How can a generic potential transform under Lorentz transformations?

Question

The standard relativistic particle Lagrangian is $$L = - \sum m_i \sqrt{1-v_i^2} - V(x_i).$$ The first term contributes a scalar to the action, as it should, but the second term is not clearly a Lorentz scalar; it contributes $\int V(x) \, dt$, so to make it Lorentz invariant we need to know how $V(x)$ transforms.

For example, in the case of electromagnetism, we have $V = q \phi$. The resolution to this problem is that the full coupling is actually $q (\phi - \mathbf{A} \cdot \mathbf{v})$. Then the potential contributes $\int A_\mu dx^\mu$ to the action, which is manifestly Lorentz invariant.

I'd like to know how this works for a general potential $V$, besides just the electric potential. (Examples might include $V = kx^2/2$ or $V = -Gm_1 m_2/r$.) Does it make sense in general to make $V$ part of a four-potential, or perhaps more general? If so, what do the other components physically represent?

Answer 1

If you assume $V(x)$ to be a scalar, then Lorentz invariance implies that $$ V=V(x^2) $$ where $x^2=t^2-\boldsymbol x^2$. For example, the relativistic harmonic oscillator has $$ V=\frac12 k x^2 $$

One may also allow for $V$ to be velocity-dependent, in which case one may use the scalars $x^2,u^2,u\cdot x$ in the potential (though I don't know of any real-life system that uses this).

If you allow for $V$ to be something more general than a scalar, then you can have a more general dependence of $V$ on $x$, e.g. in the OP, where $V$ is the zeroeth component of a vector.

A more general discussion can be found in the wikipedia entry Relativistic Lagrangian mechanics. For example, the general analysis of Lorentz invariance becomes much more transparent in the reparametrisaiton-invariant formulation, where the Lagrangian reads $$ L=\frac12 m u(\tau)^2+V(x,u) $$ with $u=\frac{\mathrm d}{\mathrm d\tau}x$. Classical electrodynamics has $$ V(x,u)=q\ u\cdot A(x) $$

Answer 2

Well, that's exactly the point. Even in Galilean physics, you can have plenty of nonscalar Lagrangians, and they are very useful.

The classical potentials that you have enumerated (gravitational and elastic) are exactly two examples of nonscalar potentials. They are physically explained by the presence of a source that is external to the system (Earth's gravity in the first case, spring in the second case). When you apply transformations to the system, you do not change the location.
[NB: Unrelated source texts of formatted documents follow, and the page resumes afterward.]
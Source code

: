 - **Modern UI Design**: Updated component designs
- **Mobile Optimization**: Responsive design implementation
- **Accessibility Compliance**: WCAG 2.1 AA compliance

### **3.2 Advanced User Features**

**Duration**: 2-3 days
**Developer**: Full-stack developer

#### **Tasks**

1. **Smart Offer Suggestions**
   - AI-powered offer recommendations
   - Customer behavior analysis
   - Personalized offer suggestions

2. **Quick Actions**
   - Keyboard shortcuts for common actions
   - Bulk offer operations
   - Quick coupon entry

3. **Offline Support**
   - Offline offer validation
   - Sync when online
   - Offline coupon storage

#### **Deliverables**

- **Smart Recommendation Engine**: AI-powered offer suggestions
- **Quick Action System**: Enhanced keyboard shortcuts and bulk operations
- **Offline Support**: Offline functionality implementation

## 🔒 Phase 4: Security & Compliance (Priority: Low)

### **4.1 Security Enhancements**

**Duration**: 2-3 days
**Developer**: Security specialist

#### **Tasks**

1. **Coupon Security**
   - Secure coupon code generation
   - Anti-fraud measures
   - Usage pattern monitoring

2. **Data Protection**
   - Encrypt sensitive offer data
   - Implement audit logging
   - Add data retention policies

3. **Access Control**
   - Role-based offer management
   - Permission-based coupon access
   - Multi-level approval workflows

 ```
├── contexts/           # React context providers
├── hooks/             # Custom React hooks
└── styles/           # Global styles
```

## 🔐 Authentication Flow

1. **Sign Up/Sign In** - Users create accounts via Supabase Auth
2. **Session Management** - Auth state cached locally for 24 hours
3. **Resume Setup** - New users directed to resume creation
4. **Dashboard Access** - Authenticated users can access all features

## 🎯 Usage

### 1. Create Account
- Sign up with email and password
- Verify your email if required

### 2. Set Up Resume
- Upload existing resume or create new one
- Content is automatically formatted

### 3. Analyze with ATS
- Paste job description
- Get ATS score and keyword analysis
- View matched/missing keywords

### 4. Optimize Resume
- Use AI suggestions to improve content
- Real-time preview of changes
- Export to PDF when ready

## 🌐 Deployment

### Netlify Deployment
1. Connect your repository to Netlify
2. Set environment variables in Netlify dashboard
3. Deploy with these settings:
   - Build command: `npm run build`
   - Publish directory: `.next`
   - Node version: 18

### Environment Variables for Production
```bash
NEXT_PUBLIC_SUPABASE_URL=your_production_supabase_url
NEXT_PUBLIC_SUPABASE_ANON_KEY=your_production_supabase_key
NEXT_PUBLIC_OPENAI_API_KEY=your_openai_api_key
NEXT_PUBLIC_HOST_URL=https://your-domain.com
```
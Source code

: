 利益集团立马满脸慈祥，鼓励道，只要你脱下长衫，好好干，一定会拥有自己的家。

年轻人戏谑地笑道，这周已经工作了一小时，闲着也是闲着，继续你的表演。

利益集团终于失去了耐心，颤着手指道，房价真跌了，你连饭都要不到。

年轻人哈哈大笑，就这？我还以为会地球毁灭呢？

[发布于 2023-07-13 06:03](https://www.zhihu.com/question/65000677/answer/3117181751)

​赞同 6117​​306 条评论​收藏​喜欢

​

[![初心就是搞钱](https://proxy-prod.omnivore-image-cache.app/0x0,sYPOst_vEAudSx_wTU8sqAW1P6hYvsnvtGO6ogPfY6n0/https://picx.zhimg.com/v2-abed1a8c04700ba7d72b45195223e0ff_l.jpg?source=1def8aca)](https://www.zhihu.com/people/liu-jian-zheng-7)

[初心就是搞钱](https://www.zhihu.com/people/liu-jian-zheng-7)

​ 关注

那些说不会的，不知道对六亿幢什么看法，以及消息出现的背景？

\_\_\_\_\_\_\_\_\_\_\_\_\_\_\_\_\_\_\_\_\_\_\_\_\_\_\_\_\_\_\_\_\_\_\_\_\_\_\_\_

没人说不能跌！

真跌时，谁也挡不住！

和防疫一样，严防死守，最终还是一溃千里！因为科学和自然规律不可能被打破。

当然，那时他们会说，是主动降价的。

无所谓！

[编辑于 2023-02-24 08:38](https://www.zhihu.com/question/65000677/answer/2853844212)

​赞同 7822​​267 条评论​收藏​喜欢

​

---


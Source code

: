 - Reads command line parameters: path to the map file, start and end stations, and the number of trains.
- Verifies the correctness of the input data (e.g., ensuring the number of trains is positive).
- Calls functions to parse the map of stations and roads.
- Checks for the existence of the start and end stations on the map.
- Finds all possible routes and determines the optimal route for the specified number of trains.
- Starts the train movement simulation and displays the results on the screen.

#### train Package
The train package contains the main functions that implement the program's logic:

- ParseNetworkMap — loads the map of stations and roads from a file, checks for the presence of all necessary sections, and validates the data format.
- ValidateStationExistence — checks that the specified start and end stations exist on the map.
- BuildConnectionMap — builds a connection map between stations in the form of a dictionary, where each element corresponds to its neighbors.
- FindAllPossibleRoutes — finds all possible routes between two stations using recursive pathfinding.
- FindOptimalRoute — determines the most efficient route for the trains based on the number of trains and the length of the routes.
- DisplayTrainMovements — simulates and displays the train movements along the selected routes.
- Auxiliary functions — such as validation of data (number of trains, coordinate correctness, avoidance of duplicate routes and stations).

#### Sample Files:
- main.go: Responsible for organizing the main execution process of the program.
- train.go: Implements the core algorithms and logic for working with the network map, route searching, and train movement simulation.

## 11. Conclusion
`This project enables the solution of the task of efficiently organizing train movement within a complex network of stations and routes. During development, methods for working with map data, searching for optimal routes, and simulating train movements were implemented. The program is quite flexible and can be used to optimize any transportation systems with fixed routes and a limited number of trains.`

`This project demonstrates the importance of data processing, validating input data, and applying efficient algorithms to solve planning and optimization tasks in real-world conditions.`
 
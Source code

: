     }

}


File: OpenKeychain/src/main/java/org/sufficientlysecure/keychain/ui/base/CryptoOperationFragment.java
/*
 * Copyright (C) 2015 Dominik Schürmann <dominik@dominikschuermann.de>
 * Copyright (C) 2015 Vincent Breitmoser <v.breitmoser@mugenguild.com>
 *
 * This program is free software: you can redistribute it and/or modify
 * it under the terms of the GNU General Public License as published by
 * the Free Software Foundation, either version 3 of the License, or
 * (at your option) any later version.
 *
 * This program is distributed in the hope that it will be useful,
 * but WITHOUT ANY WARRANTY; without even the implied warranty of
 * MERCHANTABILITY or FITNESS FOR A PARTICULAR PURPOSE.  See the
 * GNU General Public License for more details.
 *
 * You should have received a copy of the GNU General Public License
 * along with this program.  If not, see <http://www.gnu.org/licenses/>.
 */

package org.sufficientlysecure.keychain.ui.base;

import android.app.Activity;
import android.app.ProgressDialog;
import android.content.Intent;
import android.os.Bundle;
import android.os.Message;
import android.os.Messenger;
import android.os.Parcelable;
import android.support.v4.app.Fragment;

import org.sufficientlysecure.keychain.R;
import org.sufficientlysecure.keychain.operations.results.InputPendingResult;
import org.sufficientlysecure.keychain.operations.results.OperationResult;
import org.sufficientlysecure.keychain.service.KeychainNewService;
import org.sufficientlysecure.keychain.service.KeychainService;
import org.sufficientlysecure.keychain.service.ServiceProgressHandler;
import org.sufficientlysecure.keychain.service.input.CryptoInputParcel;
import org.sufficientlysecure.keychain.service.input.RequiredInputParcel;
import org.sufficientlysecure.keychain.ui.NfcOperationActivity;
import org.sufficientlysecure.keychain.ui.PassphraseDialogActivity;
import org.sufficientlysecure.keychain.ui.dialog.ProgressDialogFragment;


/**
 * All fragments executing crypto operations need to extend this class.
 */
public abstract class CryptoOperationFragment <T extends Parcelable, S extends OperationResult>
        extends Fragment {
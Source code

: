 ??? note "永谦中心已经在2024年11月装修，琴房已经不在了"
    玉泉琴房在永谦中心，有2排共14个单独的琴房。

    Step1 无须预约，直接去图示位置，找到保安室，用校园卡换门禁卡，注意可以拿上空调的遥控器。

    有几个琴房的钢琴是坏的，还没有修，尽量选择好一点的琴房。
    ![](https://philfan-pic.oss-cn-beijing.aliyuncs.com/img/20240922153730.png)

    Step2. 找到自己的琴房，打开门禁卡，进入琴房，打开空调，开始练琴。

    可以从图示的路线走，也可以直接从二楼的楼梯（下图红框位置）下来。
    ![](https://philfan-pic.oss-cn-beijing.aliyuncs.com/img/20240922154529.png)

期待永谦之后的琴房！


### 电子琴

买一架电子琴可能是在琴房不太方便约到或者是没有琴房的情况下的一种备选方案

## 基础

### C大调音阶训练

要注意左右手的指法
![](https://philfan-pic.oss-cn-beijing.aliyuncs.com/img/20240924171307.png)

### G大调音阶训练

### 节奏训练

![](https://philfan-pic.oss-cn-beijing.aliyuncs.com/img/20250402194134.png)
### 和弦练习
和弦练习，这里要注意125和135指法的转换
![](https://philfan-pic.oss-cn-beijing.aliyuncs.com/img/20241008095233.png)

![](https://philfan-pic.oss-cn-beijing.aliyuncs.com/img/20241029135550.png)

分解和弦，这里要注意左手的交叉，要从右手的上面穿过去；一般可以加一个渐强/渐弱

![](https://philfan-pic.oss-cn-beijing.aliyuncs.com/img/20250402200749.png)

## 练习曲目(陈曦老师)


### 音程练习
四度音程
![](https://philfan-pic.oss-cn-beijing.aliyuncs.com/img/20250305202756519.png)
Even in the electromagnetic case, if the field described by the potentials is sourced by charges that are not described in the system, the extra piece that you get is not Lorentz invariant, as the potential does not change, being external. The electromagnetic Lagrangian is truly Lorentz invariant if you have no external fields, and use the potential to describe the field sourced by the charges that you are describing.

Answer 3

$V$ fixed/background

Let's begin by not worrying about what's sourcing the potential. If the physics is well-described in a particular frame by a potential $V$, we may (following the OP) set that potential to be the time component of a 4-vector potential $A$, which will then give a Lorentz-invariant theory. I'm not sure how to interpret the space-like components of $A$, but it is worth pointing out that in the case of Newtonian gravity, $V=-GMm/r$, one obtains the theory of gravitoelectromagnetism. In other words, perhaps the best we can do to interpret the components is to make an analogy with electromagnetism (we'll see velocity-dependent deflection after making a boost).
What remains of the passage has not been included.